Assignment: Set down exactly the lines of the listing below, please, beginning with the first and ending with the line that holds "inst&#xE2;ncias do Dropbox".

Exercise input:
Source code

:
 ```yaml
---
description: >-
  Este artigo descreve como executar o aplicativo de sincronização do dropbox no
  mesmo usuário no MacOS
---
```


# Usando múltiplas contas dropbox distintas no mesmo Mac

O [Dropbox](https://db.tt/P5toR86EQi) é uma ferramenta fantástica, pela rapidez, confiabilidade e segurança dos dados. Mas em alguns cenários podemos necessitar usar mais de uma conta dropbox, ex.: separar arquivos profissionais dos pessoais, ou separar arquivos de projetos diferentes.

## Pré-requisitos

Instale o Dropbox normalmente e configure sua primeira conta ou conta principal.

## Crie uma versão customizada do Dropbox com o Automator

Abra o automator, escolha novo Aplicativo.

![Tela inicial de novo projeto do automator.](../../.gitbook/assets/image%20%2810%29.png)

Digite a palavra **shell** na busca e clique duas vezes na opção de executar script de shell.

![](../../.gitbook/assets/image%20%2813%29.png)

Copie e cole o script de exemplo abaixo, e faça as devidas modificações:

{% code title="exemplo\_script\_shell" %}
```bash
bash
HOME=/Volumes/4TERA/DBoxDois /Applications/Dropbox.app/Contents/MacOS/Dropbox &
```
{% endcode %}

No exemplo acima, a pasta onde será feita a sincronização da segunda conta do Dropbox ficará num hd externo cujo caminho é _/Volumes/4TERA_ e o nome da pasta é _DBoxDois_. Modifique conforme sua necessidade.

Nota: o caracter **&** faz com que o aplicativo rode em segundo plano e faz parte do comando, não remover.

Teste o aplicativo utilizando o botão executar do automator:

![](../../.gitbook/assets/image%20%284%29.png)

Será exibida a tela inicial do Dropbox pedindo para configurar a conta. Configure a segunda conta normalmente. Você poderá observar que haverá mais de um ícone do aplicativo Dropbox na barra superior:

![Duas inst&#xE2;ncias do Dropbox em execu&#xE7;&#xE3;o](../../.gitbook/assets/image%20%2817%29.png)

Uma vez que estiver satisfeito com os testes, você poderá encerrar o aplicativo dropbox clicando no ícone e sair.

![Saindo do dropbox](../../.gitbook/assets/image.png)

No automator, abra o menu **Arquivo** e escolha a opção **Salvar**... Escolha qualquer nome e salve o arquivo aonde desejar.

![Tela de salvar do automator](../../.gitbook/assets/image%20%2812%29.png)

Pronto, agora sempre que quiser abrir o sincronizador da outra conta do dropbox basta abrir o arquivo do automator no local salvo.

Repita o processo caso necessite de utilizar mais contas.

Problem solution:
Source code

:
 ```yaml
---
description: >-
  Este artigo descreve como executar o aplicativo de sincronização do dropbox no
  mesmo usuário no MacOS
---
```


# Usando múltiplas contas dropbox distintas no mesmo Mac

O [Dropbox](https://db.tt/P5toR86EQi) é uma ferramenta fantástica, pela rapidez, confiabilidade e segurança dos dados. Mas em alguns cenários podemos necessitar usar mais de uma conta dropbox, ex.: separar arquivos profissionais dos pessoais, ou separar arquivos de projetos diferentes.

## Pré-requisitos

Instale o Dropbox normalmente e configure sua primeira conta ou conta principal.

## Crie uma versão customizada do Dropbox com o Automator

Abra o automator, escolha novo Aplicativo.

![Tela inicial de novo projeto do automator.](../../.gitbook/assets/image%20%2810%29.png)

Digite a palavra **shell** na busca e clique duas vezes na opção de executar script de shell.

![](../../.gitbook/assets/image%20%2813%29.png)

Copie e cole o script de exemplo abaixo, e faça as devidas modificações:

{% code title="exemplo\_script\_shell" %}
```bash
bash
HOME=/Volumes/4TERA/DBoxDois /Applications/Dropbox.app/Contents/MacOS/Dropbox &
```
{% endcode %}

No exemplo acima, a pasta onde será feita a sincronização da segunda conta do Dropbox ficará num hd externo cujo caminho é _/Volumes/4TERA_ e o nome da pasta é _DBoxDois_. Modifique conforme sua necessidade.

Nota: o caracter **&** faz com que o aplicativo rode em segundo plano e faz parte do comando, não remover.

Teste o aplicativo utilizando o botão executar do automator:

![](../../.gitbook/assets/image%20%284%29.png)

Será exibida a tela inicial do Dropbox pedindo para configurar a conta. Configure a segunda conta normalmente. Você poderá observar que haverá mais de um ícone do aplicativo Dropbox na barra superior:

![Duas inst&#xE2;ncias do Dropbox em execu&#xE7;&#xE3;o](../../.gitbook/assets/image%20%2817%29.png)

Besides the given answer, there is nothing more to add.